The respiratory system's basic structures and primary functions lay the foundation for nurses' comprehensive respiratory assessments. This assessment includes subjective and objective data to gauge the patient's respiratory health.

Subjective Assessment: Nurses interview the patient to gather information directly during the subjective assessment. It includes questions about the individual's medical history, medications, and symptoms, focusing on past respiratory conditions like asthma or COPD, surgeries, and allergies. It is important to ask about the family history to identify genetic predispositions and shared environmental factors.

Nurses should inquire about respiratory symptoms, including the presence, frequency, severity of coughs, and factors that worsen or alleviate them. Information on sputum color, consistency, and amount provides insights into potential respiratory conditions.

Lifestyle and environmental factors impacting respiratory health are also part of the subjective data. It includes smoking history, exposure to secondhand smoke, occupational exposure to irritants or toxins, and living conditions like mold, dust, and pet dander.

Objective Assessment: The objective assessment involves checking vital signs and physically examining the patient through inspection, palpation, auscultation, and percussion.

Evaluate Vital Signs: The assessment begins with interpreting vital signs, specifically the respiratory rate and pulse oximetry readings. Adults typically have a respiratory rate of 12-20 breaths per minute at rest, with ideal blood oxygen saturation levels between 95–100% (SpO2).

Inspection: A thorough inspection is critical, focusing on the patient's consciousness level, breathing rate, pattern, effort, skin color, chest configuration, and symmetry of expansion. Observations include breathing patterns and signs of respiratory difficulty like pursed-lip breathing, nasal flaring, and intercostal retractions. The chest is inspected for symmetry and configuration, focusing on the anteroposterior-transverse ratio, ideally 1:2.

Palpation: Palpation helps investigate abnormalities related to injury or procedural complications. Symmetric chest expansion is confirmed by placing hands on the chest at the same level, noting any unequal expansion that may indicate conditions like pneumonia or pneumothorax.

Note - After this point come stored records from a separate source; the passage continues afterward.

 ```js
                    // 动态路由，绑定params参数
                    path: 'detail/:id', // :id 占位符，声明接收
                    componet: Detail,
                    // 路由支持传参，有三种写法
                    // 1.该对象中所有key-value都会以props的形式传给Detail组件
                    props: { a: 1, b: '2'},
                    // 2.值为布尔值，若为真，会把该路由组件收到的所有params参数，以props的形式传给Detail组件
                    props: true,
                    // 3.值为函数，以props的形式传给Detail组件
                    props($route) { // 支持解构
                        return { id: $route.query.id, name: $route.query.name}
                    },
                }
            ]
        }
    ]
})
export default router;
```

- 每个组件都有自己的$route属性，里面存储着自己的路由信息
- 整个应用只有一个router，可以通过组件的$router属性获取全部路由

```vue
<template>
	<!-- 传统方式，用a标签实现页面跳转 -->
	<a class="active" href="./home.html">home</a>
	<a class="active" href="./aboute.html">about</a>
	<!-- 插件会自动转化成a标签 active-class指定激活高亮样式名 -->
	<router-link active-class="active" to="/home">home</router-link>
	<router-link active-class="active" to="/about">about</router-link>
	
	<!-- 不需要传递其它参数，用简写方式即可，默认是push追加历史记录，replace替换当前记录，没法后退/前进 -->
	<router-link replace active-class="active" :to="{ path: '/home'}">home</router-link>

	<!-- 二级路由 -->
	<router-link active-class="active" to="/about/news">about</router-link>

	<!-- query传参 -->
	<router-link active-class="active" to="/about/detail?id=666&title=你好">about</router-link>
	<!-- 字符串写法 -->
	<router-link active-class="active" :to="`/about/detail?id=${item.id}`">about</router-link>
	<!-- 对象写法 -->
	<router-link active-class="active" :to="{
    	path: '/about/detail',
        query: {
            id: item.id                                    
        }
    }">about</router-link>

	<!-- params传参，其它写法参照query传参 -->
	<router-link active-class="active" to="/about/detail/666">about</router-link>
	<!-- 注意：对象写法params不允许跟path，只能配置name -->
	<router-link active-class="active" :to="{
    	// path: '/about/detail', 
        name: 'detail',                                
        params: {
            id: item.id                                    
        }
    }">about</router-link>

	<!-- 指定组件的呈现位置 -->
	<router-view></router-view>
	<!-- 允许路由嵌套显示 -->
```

Auscultation: Auscultation involves listening to air movement during inspiration and expiration, typically using a stethoscope. Expected breath sounds include bronchial sounds over the trachea, bronchovesicular sounds over major bronchi, and vesicular breath sounds over lung surfaces. Adventitious lung sounds like wheezing, crackles, rales, rhonchi, stridor, and pleural rub are also noted.

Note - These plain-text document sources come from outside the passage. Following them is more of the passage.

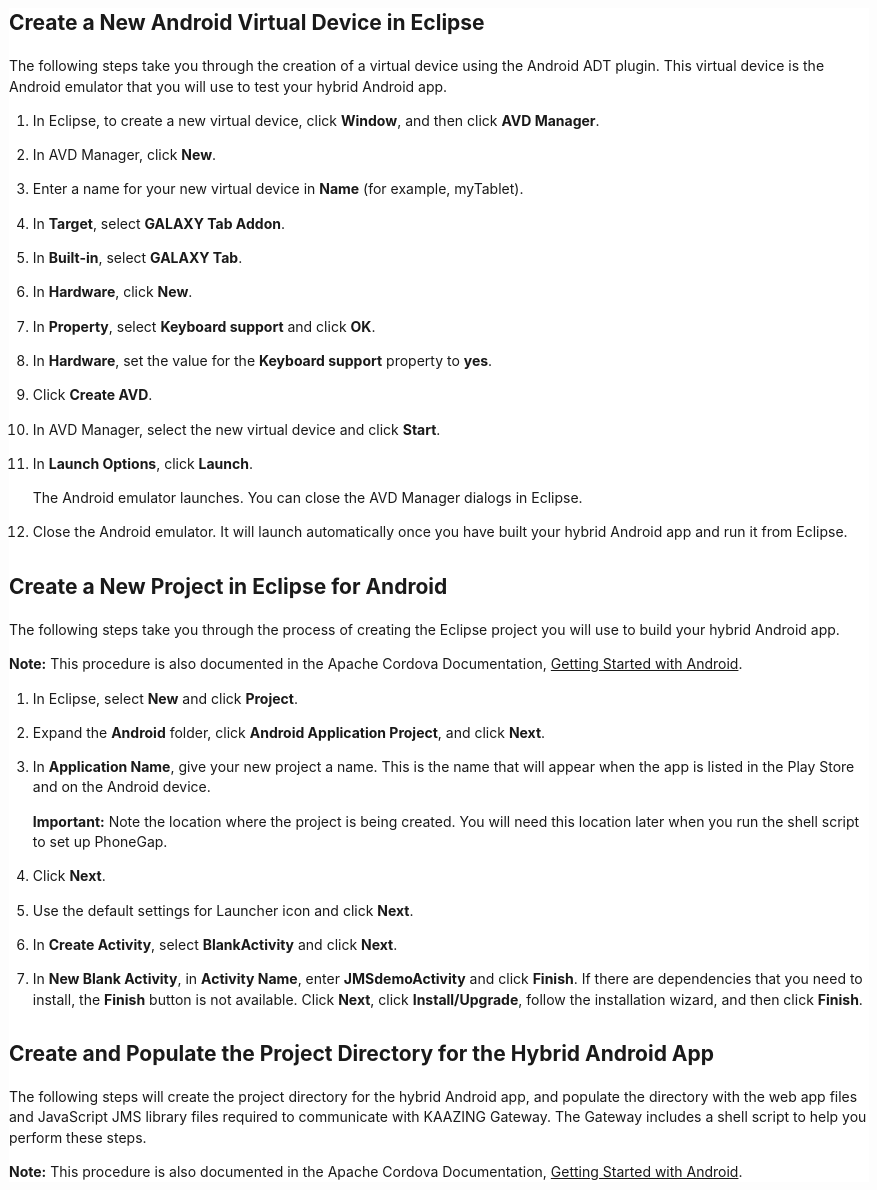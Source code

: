 Create a New Android Virtual Device in Eclipse
----------------------------------------------

The following steps take you through the creation of a virtual device using the Android ADT plugin. This virtual device is the Android emulator that you will use to test your hybrid Android app.

1.  In Eclipse, to create a new virtual device, click **Window**, and then click **AVD Manager**.
2.  In AVD Manager, click **New**.
3.  Enter a name for your new virtual device in **Name** (for example, myTablet).
4.  In **Target**, select **GALAXY Tab Addon**.
5.  In **Built-in**, select **GALAXY Tab**.
6.  In **Hardware**, click **New**.
7.  In **Property**, select **Keyboard support** and click **OK**.
8.  In **Hardware**, set the value for the **Keyboard support** property to **yes**.
9.  Click **Create AVD**.
10. In AVD Manager, select the new virtual device and click **Start**.
11. In **Launch Options**, click **Launch**.

    The Android emulator launches. You can close the AVD Manager dialogs in Eclipse.

12. Close the Android emulator. It will launch automatically once you have built your hybrid Android app and run it from Eclipse.

Create a New Project in Eclipse for Android
-------------------------------------------

The following steps take you through the process of creating the Eclipse project you will use to build your hybrid Android app.

**Note:** This procedure is also documented in the Apache Cordova Documentation, [Getting Started with Android](http://docs.phonegap.com/en/2.0.0/guide_getting-started_android_index.html#Getting%20Started%20with%20Android).

1.  In Eclipse, select **New** and click **Project**.
2.  Expand the **Android** folder, click **Android Application Project**, and click **Next**.
3.  In **Application Name**, give your new project a name. This is the name that will appear when the app is listed in the Play Store and on the Android device.

    **Important:** Note the location where the project is being created. You will need this location later when you run the shell script to set up PhoneGap.

4.  Click **Next**.
5.  Use the default settings for Launcher icon and click **Next**.
6.  In **Create Activity**, select **BlankActivity** and click **Next**.
7.  In **New Blank Activity**, in **Activity Name**, enter **JMSdemoActivity** and click **Finish**. If there are dependencies that you need to install, the **Finish** button is not available. Click **Next**, click **Install/Upgrade**, follow the installation wizard, and then click **Finish**.

Create and Populate the Project Directory for the Hybrid Android App
--------------------------------------------------------------------

The following steps will create the project directory for the hybrid Android app, and populate the directory with the web app files and JavaScript JMS library files required to communicate with KAAZING Gateway. The Gateway includes a shell script to help you perform these steps.

**Note:** This procedure is also documented in the Apache Cordova Documentation, [Getting Started with Android](http://docs.phonegap.com/en/2.0.0/guide_getting-started_android_index.html#Getting%20Started%20with%20Android).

Percussion: Percussion involves striking the fingers over lung fields to differentiate sounds. Dull sounds indicate high-density areas like pneumonia or atelectasis, while clear, low-pitched, hollow sounds are typical of normal lung tissue.

In summary, a focused respiratory assessment, including a thorough examination, is vital for identifying potential issues, monitoring changes, and facilitating timely interventions.